The woman didn’t put everything together last summer until she used her friend’s laptop.
She had already spotted an unusual clock in her friend’s Schenectady bathroom, one with a red light and a USB port to connect it to a computer.
On that laptop, though, she found an email from an online pornography site specializing in a particular kind of illicitly produced smut, an invasive kind depicting secretly taped women using the bathroom.
Soon, that friend, Keifer Wray, was arrested, accused of secretly recording three women in his residence. He has since pleaded guilty to second-degree unlawful surveillance, accepting a sentence of one to three years in prison.

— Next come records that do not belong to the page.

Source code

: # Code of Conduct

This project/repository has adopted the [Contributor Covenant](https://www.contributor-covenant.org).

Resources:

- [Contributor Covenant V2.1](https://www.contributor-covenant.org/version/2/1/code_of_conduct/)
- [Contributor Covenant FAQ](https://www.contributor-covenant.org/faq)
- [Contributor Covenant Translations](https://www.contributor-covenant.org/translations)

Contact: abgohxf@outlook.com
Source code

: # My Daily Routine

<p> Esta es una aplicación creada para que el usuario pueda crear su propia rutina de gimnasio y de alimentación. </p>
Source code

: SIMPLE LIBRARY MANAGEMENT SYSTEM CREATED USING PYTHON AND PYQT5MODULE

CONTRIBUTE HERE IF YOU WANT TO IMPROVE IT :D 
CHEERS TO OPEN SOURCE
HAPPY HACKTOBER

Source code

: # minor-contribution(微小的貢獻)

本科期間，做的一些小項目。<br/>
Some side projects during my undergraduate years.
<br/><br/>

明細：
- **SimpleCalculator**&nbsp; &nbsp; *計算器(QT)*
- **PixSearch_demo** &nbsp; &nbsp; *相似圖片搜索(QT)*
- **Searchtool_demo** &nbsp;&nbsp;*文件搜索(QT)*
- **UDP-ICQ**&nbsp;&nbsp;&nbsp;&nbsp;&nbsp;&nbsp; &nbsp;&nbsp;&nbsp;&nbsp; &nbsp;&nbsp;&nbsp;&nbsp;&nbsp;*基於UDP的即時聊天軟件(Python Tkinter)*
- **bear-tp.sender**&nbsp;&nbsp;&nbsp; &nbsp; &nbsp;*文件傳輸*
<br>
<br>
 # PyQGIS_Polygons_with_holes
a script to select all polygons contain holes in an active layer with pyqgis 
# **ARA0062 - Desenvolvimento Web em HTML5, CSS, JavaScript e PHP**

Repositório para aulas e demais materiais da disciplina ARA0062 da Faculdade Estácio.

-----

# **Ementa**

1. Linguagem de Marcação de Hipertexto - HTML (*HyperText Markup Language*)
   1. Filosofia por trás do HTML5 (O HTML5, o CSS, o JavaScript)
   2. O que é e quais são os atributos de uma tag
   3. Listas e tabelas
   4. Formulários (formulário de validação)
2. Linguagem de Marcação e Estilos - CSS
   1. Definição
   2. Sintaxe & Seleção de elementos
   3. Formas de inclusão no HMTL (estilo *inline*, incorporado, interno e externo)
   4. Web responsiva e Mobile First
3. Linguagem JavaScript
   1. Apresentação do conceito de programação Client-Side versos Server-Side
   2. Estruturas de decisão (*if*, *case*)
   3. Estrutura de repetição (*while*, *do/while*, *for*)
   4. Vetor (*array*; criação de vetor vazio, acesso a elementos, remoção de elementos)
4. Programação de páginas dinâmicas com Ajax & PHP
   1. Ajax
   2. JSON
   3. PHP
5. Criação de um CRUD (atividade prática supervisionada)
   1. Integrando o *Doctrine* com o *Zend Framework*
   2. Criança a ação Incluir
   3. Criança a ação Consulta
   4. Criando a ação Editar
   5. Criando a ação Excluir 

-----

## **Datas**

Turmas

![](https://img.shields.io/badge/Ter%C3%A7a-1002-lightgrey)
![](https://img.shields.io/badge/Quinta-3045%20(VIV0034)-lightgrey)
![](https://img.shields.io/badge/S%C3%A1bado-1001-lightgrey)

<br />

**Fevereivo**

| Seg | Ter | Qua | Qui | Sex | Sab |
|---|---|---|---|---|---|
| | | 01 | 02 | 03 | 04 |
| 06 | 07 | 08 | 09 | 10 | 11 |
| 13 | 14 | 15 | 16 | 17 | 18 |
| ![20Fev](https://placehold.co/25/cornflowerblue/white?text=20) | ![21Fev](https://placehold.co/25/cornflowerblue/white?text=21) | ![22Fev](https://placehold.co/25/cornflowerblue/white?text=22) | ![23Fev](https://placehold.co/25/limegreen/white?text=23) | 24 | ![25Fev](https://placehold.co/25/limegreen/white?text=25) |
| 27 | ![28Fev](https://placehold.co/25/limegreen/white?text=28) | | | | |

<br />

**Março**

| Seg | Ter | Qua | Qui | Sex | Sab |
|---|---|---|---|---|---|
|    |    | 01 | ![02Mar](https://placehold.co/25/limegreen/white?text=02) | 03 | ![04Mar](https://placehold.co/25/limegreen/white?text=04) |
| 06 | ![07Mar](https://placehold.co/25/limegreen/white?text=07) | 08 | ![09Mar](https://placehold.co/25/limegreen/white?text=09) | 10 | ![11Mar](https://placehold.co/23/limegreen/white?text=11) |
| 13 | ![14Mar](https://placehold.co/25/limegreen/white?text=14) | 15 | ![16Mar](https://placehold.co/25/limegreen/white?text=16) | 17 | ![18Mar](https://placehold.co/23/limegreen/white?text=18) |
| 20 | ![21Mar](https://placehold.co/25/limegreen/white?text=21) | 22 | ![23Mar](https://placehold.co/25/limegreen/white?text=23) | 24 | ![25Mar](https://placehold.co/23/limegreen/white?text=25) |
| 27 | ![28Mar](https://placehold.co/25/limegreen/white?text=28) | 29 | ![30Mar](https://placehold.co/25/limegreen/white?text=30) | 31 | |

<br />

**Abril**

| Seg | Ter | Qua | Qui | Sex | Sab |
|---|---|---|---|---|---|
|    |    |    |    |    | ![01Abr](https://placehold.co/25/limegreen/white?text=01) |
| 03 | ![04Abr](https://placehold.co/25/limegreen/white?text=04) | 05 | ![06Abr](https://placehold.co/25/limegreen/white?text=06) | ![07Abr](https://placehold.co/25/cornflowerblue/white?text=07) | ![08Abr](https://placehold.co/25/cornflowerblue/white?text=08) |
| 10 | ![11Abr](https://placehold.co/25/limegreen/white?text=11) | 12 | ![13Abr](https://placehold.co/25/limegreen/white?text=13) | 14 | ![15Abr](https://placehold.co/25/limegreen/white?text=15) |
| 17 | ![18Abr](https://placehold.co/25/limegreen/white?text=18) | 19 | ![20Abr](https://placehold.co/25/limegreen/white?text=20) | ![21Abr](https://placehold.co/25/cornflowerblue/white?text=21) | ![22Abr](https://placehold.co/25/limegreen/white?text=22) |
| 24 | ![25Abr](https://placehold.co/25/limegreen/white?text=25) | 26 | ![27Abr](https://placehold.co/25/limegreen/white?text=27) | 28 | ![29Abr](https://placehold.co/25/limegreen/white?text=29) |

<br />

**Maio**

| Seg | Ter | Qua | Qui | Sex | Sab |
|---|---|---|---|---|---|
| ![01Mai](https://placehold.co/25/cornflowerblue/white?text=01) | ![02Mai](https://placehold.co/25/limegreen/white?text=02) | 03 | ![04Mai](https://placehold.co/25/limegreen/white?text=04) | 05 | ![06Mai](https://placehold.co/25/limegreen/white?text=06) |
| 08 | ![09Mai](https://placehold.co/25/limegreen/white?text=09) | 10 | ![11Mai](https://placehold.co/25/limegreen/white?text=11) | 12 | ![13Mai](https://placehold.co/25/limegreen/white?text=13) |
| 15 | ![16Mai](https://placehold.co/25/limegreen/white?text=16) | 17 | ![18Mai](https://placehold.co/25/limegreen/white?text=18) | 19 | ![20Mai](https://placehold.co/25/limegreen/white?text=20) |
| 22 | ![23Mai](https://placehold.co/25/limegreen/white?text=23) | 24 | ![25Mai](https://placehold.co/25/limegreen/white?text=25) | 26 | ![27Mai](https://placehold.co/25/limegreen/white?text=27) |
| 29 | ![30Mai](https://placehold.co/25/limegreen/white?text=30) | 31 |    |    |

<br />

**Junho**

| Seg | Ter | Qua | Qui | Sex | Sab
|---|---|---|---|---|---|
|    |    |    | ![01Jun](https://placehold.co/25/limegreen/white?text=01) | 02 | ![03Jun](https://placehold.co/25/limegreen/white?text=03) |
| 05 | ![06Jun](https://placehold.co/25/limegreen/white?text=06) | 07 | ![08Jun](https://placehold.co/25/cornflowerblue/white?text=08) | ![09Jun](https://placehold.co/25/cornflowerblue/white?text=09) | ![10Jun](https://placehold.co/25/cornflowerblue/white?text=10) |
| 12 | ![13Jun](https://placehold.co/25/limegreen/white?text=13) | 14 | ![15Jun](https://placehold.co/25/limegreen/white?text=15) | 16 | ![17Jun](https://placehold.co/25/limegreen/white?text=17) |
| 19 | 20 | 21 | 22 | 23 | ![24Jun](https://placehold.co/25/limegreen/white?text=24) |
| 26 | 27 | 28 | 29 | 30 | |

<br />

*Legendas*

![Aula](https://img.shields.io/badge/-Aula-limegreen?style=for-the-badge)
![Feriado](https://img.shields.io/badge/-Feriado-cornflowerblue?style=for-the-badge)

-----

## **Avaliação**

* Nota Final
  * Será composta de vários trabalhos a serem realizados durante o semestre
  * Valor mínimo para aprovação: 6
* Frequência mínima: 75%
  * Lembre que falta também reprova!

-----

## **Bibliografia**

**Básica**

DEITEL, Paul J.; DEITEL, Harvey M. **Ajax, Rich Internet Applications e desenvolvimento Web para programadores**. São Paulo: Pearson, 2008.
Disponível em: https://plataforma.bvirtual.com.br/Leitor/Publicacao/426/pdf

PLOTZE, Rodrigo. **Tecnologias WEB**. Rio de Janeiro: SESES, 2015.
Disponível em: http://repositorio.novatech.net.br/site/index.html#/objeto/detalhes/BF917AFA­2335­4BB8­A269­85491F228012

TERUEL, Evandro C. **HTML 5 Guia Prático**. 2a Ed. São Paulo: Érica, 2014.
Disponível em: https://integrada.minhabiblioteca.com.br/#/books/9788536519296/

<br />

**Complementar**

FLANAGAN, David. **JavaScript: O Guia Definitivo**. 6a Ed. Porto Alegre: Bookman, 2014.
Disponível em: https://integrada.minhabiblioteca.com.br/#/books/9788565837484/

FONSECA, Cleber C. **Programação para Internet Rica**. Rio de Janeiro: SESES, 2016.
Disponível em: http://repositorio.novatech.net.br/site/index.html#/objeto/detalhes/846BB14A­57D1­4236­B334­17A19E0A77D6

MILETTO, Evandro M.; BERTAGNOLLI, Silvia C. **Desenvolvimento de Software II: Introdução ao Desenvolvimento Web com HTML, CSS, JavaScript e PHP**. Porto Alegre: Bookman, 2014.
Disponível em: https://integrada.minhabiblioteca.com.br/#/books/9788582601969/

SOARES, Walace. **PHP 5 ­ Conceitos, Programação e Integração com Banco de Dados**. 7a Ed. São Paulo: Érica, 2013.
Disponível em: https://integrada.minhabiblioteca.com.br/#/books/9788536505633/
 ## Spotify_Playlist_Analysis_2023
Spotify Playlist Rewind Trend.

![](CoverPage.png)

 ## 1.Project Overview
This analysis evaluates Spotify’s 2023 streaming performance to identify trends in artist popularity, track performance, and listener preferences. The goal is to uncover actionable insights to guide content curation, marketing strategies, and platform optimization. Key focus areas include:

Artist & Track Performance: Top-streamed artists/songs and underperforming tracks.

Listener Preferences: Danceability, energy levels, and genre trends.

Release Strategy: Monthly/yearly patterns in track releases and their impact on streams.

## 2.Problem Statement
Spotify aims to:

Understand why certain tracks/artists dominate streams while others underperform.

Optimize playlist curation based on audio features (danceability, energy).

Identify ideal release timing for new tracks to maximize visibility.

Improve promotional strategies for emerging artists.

Wray’s case isn’t unique. There have been two other cases of hidden bathroom cameras in Schenectady in just the past five months. And experts say this kind of unlawful surveillance is on the rise nationally.
While statistics are not available, experts say the increase is due in large part to advances in technology that make it possible, for example, to use a camera hidden in a clock, all at relatively little cost.
“We have seen the growth of this kind of act,” said Ilse Knecht, deputy director of public policy at the National Center for Victims of Crime. “Now you can buy one of these little cameras very easily, and they’re easy to install.
“It’s a challenge, to say the least. People have to be aware.”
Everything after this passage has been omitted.